**Problem statement**.
Please filter the data below down to the lines holding the string "delete".

**Information**.

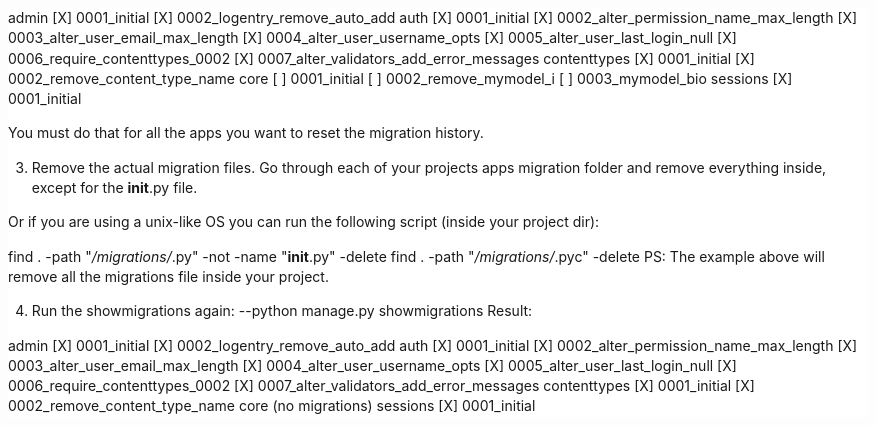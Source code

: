 admin
 [X] 0001_initial
 [X] 0002_logentry_remove_auto_add
auth
 [X] 0001_initial
 [X] 0002_alter_permission_name_max_length
 [X] 0003_alter_user_email_max_length
 [X] 0004_alter_user_username_opts
 [X] 0005_alter_user_last_login_null
 [X] 0006_require_contenttypes_0002
 [X] 0007_alter_validators_add_error_messages
contenttypes
 [X] 0001_initial
 [X] 0002_remove_content_type_name
core
 [ ] 0001_initial
 [ ] 0002_remove_mymodel_i
 [ ] 0003_mymodel_bio
sessions
 [X] 0001_initial
 
You must do that for all the apps you want to reset the migration history.

3) Remove the actual migration files.
Go through each of your projects apps migration folder and remove everything inside, except for the __init__.py file.

Or if you are using a unix-like OS you can run the following script (inside your project dir):

find . -path "*/migrations/*.py" -not -name "__init__.py" -delete
find . -path "*/migrations/*.pyc"  -delete
PS: The example above will remove all the migrations file inside your project.

4) Run the showmigrations again:
--python manage.py showmigrations
Result:

admin
 [X] 0001_initial
 [X] 0002_logentry_remove_auto_add
auth
 [X] 0001_initial
 [X] 0002_alter_permission_name_max_length
 [X] 0003_alter_user_email_max_length
 [X] 0004_alter_user_username_opts
 [X] 0005_alter_user_last_login_null
 [X] 0006_require_contenttypes_0002
 [X] 0007_alter_validators_add_error_messages
contenttypes
 [X] 0001_initial
 [X] 0002_remove_content_type_name
core
 (no migrations)
sessions
 [X] 0001_initial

**Exercise output**.
find . -path "*/migrations/*.py" -not -name "__init__.py" -delete
find . -path "*/migrations/*.pyc"  -delete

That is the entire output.